**RECORD SET:**

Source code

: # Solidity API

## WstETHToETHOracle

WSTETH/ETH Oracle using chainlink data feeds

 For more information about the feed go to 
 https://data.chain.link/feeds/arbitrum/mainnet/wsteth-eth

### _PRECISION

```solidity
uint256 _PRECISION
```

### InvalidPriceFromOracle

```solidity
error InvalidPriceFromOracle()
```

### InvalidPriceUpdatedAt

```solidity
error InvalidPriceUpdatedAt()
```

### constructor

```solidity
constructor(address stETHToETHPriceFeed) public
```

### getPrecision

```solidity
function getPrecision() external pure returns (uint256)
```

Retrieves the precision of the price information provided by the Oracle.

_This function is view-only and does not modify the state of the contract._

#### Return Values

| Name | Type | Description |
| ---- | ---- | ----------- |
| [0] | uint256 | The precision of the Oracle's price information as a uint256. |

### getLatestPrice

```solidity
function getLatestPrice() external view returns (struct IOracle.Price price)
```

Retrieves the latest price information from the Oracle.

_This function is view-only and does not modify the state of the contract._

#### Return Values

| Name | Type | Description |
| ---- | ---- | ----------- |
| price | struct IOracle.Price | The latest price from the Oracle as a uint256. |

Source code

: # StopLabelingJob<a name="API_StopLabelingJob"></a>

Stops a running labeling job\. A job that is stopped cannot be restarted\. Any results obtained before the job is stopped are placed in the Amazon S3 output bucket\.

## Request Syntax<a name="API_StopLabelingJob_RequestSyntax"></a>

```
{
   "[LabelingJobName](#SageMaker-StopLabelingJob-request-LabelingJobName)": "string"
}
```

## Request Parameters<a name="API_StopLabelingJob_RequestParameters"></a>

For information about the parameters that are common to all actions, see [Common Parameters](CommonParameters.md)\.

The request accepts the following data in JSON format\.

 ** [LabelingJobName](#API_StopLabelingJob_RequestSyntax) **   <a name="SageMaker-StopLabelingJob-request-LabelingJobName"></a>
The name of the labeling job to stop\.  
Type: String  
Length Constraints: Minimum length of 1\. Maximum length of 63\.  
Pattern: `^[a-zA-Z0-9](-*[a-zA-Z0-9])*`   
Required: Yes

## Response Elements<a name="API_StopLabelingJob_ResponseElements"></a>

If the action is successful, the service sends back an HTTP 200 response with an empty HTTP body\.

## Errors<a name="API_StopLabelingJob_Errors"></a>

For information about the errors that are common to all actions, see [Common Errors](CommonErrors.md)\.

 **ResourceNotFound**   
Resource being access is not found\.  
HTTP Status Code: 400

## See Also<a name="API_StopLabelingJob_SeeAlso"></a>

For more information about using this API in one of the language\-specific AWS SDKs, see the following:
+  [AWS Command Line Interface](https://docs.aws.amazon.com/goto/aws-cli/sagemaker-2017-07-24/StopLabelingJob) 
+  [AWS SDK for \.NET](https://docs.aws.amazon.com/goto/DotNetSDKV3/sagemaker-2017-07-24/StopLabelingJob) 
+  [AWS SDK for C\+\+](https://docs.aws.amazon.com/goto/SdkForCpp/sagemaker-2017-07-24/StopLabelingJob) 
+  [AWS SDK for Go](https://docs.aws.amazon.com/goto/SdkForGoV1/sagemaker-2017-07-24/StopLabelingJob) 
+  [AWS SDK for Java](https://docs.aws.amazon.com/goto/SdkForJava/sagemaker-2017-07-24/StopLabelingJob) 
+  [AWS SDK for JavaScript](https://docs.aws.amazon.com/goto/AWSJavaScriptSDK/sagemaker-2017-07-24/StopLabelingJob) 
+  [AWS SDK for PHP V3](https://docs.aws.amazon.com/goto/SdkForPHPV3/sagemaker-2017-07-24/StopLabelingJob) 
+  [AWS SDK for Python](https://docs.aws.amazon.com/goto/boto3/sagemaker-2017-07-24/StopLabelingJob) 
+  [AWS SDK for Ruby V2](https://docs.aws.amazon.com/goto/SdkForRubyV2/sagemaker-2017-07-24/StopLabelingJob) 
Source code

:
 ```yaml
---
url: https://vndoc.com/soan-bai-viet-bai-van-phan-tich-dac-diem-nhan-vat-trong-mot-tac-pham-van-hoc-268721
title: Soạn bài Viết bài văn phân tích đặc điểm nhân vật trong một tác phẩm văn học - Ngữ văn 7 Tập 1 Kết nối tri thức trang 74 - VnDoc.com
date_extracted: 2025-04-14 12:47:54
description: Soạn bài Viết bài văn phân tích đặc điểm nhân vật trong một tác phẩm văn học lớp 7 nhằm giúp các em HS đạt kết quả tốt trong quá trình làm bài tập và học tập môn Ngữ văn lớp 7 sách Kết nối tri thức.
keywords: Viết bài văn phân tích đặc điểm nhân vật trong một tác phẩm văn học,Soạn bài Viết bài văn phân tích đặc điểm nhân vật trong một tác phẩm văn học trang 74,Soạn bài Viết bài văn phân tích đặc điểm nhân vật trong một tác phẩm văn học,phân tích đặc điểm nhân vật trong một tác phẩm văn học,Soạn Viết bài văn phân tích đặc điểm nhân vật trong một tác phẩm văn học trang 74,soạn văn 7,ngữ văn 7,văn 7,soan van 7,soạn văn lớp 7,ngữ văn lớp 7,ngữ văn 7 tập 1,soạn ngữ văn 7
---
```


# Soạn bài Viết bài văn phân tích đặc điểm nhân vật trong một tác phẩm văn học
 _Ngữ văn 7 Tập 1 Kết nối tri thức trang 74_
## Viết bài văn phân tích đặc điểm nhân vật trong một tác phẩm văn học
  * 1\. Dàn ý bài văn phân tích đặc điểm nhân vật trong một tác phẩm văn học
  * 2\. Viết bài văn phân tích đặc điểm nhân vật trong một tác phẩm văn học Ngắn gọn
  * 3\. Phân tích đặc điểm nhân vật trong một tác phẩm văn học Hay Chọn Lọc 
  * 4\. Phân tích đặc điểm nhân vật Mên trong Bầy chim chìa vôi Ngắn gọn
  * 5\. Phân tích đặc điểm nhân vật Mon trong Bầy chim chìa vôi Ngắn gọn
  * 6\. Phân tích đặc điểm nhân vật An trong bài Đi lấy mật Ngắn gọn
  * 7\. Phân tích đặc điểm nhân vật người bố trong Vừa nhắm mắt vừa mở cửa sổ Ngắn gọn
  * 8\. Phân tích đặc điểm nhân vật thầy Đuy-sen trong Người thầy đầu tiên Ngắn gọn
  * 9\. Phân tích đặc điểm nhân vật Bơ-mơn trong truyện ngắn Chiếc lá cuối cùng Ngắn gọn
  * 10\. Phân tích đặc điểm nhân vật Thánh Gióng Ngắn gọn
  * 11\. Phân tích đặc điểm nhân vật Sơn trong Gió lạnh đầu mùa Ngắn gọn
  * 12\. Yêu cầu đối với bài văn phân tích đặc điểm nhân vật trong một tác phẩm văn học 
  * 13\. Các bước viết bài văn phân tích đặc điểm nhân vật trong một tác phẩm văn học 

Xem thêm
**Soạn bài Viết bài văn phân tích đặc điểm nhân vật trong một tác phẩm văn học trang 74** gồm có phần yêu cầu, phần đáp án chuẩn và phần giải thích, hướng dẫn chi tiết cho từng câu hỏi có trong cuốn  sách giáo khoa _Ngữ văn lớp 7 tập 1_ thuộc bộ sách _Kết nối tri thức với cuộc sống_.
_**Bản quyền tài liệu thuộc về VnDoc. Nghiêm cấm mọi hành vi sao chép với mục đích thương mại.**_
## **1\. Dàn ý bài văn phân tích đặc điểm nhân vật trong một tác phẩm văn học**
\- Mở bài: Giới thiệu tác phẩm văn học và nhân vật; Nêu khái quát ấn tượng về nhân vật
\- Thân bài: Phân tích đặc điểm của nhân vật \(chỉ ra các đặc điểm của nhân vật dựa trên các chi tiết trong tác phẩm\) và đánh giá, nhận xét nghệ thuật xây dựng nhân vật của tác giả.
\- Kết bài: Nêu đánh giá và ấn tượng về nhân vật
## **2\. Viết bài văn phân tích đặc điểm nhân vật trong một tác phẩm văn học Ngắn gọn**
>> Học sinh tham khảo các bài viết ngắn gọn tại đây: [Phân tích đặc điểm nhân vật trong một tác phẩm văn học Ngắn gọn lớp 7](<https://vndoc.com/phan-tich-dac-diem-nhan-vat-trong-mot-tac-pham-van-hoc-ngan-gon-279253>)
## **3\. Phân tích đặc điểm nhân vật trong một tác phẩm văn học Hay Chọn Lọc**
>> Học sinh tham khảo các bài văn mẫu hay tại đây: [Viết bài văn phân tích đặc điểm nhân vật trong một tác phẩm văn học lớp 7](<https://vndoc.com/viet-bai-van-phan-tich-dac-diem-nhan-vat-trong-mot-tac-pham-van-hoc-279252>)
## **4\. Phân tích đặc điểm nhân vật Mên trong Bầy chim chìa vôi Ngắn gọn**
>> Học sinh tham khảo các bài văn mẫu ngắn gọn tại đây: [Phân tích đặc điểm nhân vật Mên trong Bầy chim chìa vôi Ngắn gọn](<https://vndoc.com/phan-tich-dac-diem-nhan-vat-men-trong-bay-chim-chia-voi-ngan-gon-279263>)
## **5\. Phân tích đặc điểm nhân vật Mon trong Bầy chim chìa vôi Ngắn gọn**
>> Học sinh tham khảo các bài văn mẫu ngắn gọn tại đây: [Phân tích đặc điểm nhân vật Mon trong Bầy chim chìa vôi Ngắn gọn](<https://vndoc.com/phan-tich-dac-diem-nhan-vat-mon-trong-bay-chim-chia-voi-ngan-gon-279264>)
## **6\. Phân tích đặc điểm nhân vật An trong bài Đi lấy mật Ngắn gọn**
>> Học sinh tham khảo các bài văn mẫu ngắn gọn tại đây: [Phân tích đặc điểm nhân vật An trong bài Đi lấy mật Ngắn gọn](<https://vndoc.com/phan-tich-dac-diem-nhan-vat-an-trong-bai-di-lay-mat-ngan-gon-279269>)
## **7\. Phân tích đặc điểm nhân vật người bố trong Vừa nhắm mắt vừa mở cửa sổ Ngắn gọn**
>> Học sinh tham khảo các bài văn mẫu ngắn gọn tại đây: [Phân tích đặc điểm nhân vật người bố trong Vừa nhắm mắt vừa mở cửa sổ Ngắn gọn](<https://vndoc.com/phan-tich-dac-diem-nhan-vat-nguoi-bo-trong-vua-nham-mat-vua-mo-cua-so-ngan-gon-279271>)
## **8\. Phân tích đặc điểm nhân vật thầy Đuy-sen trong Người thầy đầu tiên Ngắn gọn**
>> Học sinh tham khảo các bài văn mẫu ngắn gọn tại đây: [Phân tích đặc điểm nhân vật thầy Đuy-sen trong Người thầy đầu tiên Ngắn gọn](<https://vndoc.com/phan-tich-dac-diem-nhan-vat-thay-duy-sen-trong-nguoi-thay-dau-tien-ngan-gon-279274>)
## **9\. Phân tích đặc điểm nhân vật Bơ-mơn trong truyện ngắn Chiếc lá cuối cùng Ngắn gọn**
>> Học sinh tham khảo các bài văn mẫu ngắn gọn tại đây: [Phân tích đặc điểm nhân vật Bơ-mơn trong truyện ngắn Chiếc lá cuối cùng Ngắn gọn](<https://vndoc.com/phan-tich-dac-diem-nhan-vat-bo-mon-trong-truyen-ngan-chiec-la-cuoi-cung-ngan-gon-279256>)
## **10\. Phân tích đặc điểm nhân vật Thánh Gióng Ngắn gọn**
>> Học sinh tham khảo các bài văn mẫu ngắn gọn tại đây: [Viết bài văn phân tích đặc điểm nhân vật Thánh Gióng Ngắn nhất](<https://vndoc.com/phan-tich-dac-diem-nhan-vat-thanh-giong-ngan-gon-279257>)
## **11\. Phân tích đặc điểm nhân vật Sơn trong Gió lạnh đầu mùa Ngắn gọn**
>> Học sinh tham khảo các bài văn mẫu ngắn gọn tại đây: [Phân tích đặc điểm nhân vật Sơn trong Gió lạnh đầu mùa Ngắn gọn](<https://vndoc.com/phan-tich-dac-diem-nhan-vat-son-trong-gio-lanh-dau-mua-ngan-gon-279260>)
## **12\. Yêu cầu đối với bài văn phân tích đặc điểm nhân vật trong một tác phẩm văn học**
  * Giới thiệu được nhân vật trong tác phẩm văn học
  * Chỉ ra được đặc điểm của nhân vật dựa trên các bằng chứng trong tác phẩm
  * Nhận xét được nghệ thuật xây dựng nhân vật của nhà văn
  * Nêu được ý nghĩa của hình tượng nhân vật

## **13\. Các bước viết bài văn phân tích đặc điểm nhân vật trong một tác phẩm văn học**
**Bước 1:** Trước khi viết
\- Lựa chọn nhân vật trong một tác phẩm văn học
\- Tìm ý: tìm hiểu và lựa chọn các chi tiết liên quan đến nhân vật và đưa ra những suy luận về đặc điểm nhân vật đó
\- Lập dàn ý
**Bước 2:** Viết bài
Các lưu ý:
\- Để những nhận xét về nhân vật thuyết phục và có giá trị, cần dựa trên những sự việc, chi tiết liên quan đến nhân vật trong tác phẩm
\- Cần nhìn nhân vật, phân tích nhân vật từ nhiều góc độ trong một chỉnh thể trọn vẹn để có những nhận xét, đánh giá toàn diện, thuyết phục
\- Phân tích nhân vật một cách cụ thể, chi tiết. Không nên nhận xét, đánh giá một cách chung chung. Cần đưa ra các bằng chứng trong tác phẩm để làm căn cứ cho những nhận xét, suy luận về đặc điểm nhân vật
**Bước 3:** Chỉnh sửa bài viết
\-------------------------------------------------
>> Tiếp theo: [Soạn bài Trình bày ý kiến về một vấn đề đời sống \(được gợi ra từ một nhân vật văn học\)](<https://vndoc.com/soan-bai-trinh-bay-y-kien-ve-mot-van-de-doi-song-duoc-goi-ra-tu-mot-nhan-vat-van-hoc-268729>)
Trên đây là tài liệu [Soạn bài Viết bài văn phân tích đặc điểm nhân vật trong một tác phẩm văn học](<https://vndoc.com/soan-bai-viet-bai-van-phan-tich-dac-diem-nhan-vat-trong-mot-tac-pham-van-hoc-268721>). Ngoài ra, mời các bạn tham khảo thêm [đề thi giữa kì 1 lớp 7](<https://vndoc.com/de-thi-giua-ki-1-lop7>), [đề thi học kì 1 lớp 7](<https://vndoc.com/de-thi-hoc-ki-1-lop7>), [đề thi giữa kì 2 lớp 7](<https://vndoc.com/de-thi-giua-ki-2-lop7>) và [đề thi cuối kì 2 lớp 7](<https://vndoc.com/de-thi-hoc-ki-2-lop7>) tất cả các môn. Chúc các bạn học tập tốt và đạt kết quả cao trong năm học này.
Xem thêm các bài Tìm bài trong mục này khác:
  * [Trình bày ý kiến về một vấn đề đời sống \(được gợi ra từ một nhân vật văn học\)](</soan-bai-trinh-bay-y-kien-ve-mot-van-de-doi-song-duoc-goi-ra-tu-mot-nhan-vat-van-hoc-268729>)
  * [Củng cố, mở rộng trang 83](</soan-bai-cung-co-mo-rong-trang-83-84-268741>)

**PROBLEM DETAILS:** In the listing above, find the line with "## **2\. Viết" and the line with "các bài viết", then reproduce both and every line between them exactly.

**EXERCISE RESPONSE:**
## **2\. Viết bài văn phân tích đặc điểm nhân vật trong một tác phẩm văn học Ngắn gọn**
>> Học sinh tham khảo các bài viết ngắn gọn tại đây: [Phân tích đặc điểm nhân vật trong một tác phẩm văn học Ngắn gọn lớp 7](<https://vndoc.com/phan-tich-dac-diem-nhan-vat-trong-mot-tac-pham-van-hoc-ngan-gon-279253>)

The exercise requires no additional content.